Stratiform Magnetite Crystals of Abnormal Morphology from Volcanic Carbonatites in Tanzania, Kenya, Greenland, and India

T. Deans and A. F. Shager
20 Grove Park Road, Chiswick, London W4 3SD
Department of Geology, Birkbeck College, University of London, 7/15 Gresse Street, London W1P 1PA

Summary: Magnetite is common in carbonatites, and usually has octahedral habit. Abnormal crystals from Galapo, Tanzania, were long thought to be unique, but such crystals are now known to occur at seven localities in four countries. The magnetite is titaniferous, but not unusual in composition for its provenance. The abnormal crystals typically have large growth pyramids extending in one direction (occasionally in two or more directions).

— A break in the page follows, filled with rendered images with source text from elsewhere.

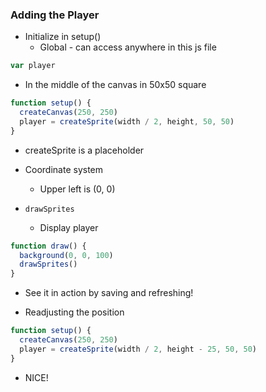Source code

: ### Adding the Player

* Initialize in setup()
  * Global - can access anywhere in this js file

```js
var player
```

* In the middle of the canvas in 50x50 square

```js
function setup() {
  createCanvas(250, 250)
  player = createSprite(width / 2, height, 50, 50)
}
```

* createSprite is a placeholder

* Coordinate system
  * Upper left is (0, 0)

* `drawSprites`
  * Display player

```js
function draw() {
  background(0, 0, 100)
  drawSprites()
}
```

* See it in action by saving and refreshing!

* Readjusting the position

```js
function setup() {
  createCanvas(250, 250)
  player = createSprite(width / 2, height - 25, 50, 50)
}
```

* NICE!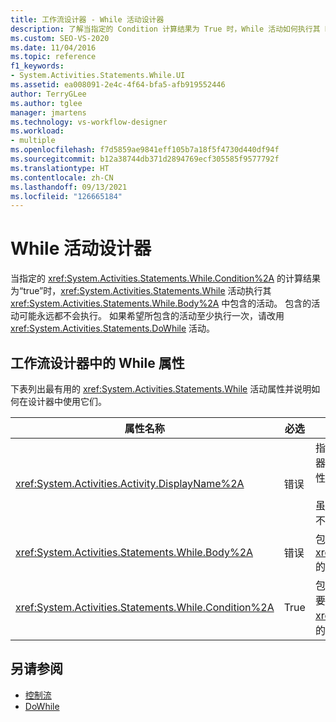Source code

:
 ```yaml
---
title: 工作流设计器 - While 活动设计器
description: 了解当指定的 Condition 计算结果为 True 时，While 活动如何执行其 Body 中包含的活动。
ms.custom: SEO-VS-2020
ms.date: 11/04/2016
ms.topic: reference
f1_keywords:
- System.Activities.Statements.While.UI
ms.assetid: ea008091-2e4c-4f64-bfa5-afb919552446
author: TerryGLee
ms.author: tglee
manager: jmartens
ms.technology: vs-workflow-designer
ms.workload:
- multiple
ms.openlocfilehash: f7d5859ae9841eff105b7a18f5f4730d440df94f
ms.sourcegitcommit: b12a38744db371d2894769ecf305585f9577792f
ms.translationtype: HT
ms.contentlocale: zh-CN
ms.lasthandoff: 09/13/2021
ms.locfileid: "126665184"
---
```

# <a name="while-activity-designer"></a>While 活动设计器

当指定的 <xref:System.Activities.Statements.While.Condition%2A> 的计算结果为“true”时，<xref:System.Activities.Statements.While> 活动执行其 <xref:System.Activities.Statements.While.Body%2A> 中包含的活动。 包含的活动可能永远都不会执行。 如果希望所包含的活动至少执行一次，请改用 <xref:System.Activities.Statements.DoWhile> 活动。

## <a name="while-properties-in-workflow-designer"></a>工作流设计器中的 While 属性

下表列出最有用的 <xref:System.Activities.Statements.While> 活动属性并说明如何在设计器中使用它们。

|属性名称|必选|使用情况|
|-|--------------|-|
|<xref:System.Activities.Activity.DisplayName%2A>|错误|指定 <xref:System.Activities.Statements.While> 活动设计器在标头中的友好名称。 默认值为 While。 可以在“属性”窗口或直接在活动设计器标头中编辑该值。<br /><br /> 虽然 <xref:System.Activities.Activity.DisplayName%2A> 不是绝对必需的，但最好使用该属性。|
|<xref:System.Activities.Statements.While.Body%2A>|错误|包含当 <xref:System.Activities.Statements.While.Condition%2A> 的计算结果为“true”时要执行的活动。|
|<xref:System.Activities.Statements.While.Condition%2A>|True|包含 Visual Basic 表达式，通过计算该表达式来确定是否要执行 <xref:System.Activities.Statements.While.Body%2A> 中的活动。|

## <a name="see-also"></a>另请参阅

- [控制流](../workflow-designer/control-flow-activity-designers.md)
- [DoWhile](../workflow-designer/dowhile-activity-designer.md)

They appear to be formed by superimposition of macroscopic growth sheets, parallel to octahedral and other planes, giving a planar structure to the growth pyramid. The edges of the sheets may form low-index or more complex surfaces. Some sheets project beyond the bounding planes of the growth pyramid, which is not repeated in crystallographically equivalent orientations. This unusual mode of growth will be called stratiform. Recognition of these distinctive crystals elsewhere might reveal the presence of hitherto unsuspected carbonatites.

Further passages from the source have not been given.